Segment Start: DATA SECTION
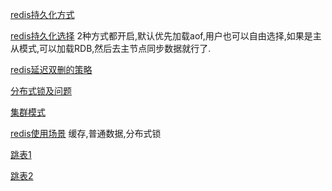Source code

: [redis持久化方式](https://blog.csdn.net/qq_34272760/article/details/123790139)

[redis持久化选择](https://www.cnblogs.com/dplog/p/15923157.html)
2种方式都开启,默认优先加载aof,用户也可以自由选择,如果是主从模式,可以加载RDB,然后去主节点同步数据就行了.

[redis延迟双删的策略](https://www.cnblogs.com/tiancai/p/15901210.html)

[分布式锁及问题](https://blog.csdn.net/Me_xuan/article/details/124418176)

[集群模式](https://www.jb51.net/article/224568.htm)

[redis使用场景](https://mp.weixin.qq.com/s/2YqkwP-R3BAqh1kmhhW_AQ) 缓存,普通数据,分布式锁

[跳表1](https://blog.csdn.net/yjw123456/article/details/105159817/)

[跳表2](https://baijiahao.baidu.com/s?id=1710441201075985657&wfr=spider&for=pc)








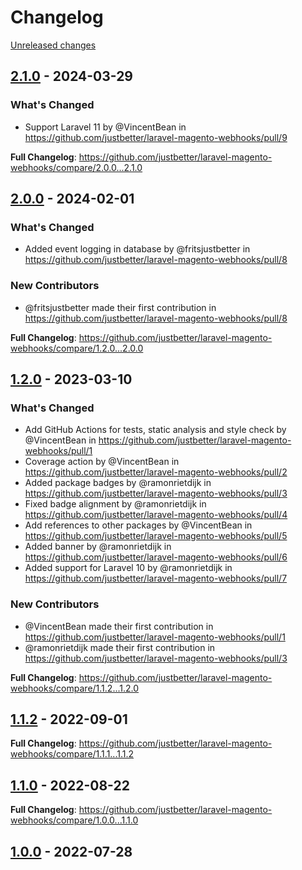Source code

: # Changelog 

[Unreleased changes](https://github.com/justbetter/laravel-magento-webhooks/compare/2.1.0...main)
## [2.1.0](https://github.com/justbetter/laravel-magento-webhooks/releases/tag/2.1.0) - 2024-03-29

### What's Changed
* Support Laravel 11 by @VincentBean in https://github.com/justbetter/laravel-magento-webhooks/pull/9


**Full Changelog**: https://github.com/justbetter/laravel-magento-webhooks/compare/2.0.0...2.1.0

## [2.0.0](https://github.com/justbetter/laravel-magento-webhooks/releases/tag/2.0.0) - 2024-02-01

### What's Changed
* Added event logging in database by @fritsjustbetter in https://github.com/justbetter/laravel-magento-webhooks/pull/8

### New Contributors
* @fritsjustbetter made their first contribution in https://github.com/justbetter/laravel-magento-webhooks/pull/8

**Full Changelog**: https://github.com/justbetter/laravel-magento-webhooks/compare/1.2.0...2.0.0

## [1.2.0](https://github.com/justbetter/laravel-magento-webhooks/releases/tag/1.2.0) - 2023-03-10

### What's Changed
* Add GitHub Actions for tests, static analysis and style check by @VincentBean in https://github.com/justbetter/laravel-magento-webhooks/pull/1
* Coverage action by @VincentBean in https://github.com/justbetter/laravel-magento-webhooks/pull/2
* Added package badges by @ramonrietdijk in https://github.com/justbetter/laravel-magento-webhooks/pull/3
* Fixed badge alignment by @ramonrietdijk in https://github.com/justbetter/laravel-magento-webhooks/pull/4
* Add references to other packages by @VincentBean in https://github.com/justbetter/laravel-magento-webhooks/pull/5
* Added banner by @ramonrietdijk in https://github.com/justbetter/laravel-magento-webhooks/pull/6
* Added support for Laravel 10 by @ramonrietdijk in https://github.com/justbetter/laravel-magento-webhooks/pull/7

### New Contributors
* @VincentBean made their first contribution in https://github.com/justbetter/laravel-magento-webhooks/pull/1
* @ramonrietdijk made their first contribution in https://github.com/justbetter/laravel-magento-webhooks/pull/3

**Full Changelog**: https://github.com/justbetter/laravel-magento-webhooks/compare/1.1.2...1.2.0

## [1.1.2](https://github.com/justbetter/laravel-magento-webhooks/releases/tag/1.1.2) - 2022-09-01

**Full Changelog**: https://github.com/justbetter/laravel-magento-webhooks/compare/1.1.1...1.1.2

## [1.1.0](https://github.com/justbetter/laravel-magento-webhooks/releases/tag/1.1.0) - 2022-08-22

**Full Changelog**: https://github.com/justbetter/laravel-magento-webhooks/compare/1.0.0...1.1.0

## [1.0.0](https://github.com/justbetter/laravel-magento-webhooks/releases/tag/1.0.0) - 2022-07-28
Segment End: DATA SECTION
▸ AIM OF THE TASK:
Out of the records above, return only the lines from the one with "[redis延迟双删的策略]" through the one with "Support Laravel 11", exactly, and none of the pictures.

▸ SOLVED EXERCISE:
[redis延迟双删的策略](https://www.cnblogs.com/tiancai/p/15901210.html)

[分布式锁及问题](https://blog.csdn.net/Me_xuan/article/details/124418176)

[集群模式](https://www.jb51.net/article/224568.htm)

[redis使用场景](https://mp.weixin.qq.com/s/2YqkwP-R3BAqh1kmhhW_AQ) 缓存,普通数据,分布式锁

[跳表1](https://blog.csdn.net/yjw123456/article/details/105159817/)

[跳表2](https://baijiahao.baidu.com/s?id=1710441201075985657&wfr=spider&for=pc)








Source code

: # Changelog 

[Unreleased changes](https://github.com/justbetter/laravel-magento-webhooks/compare/2.1.0...main)
## [2.1.0](https://github.com/justbetter/laravel-magento-webhooks/releases/tag/2.1.0) - 2024-03-29

### What's Changed
* Support Laravel 11 by @VincentBean in https://github.com/justbetter/laravel-magento-webhooks/pull/9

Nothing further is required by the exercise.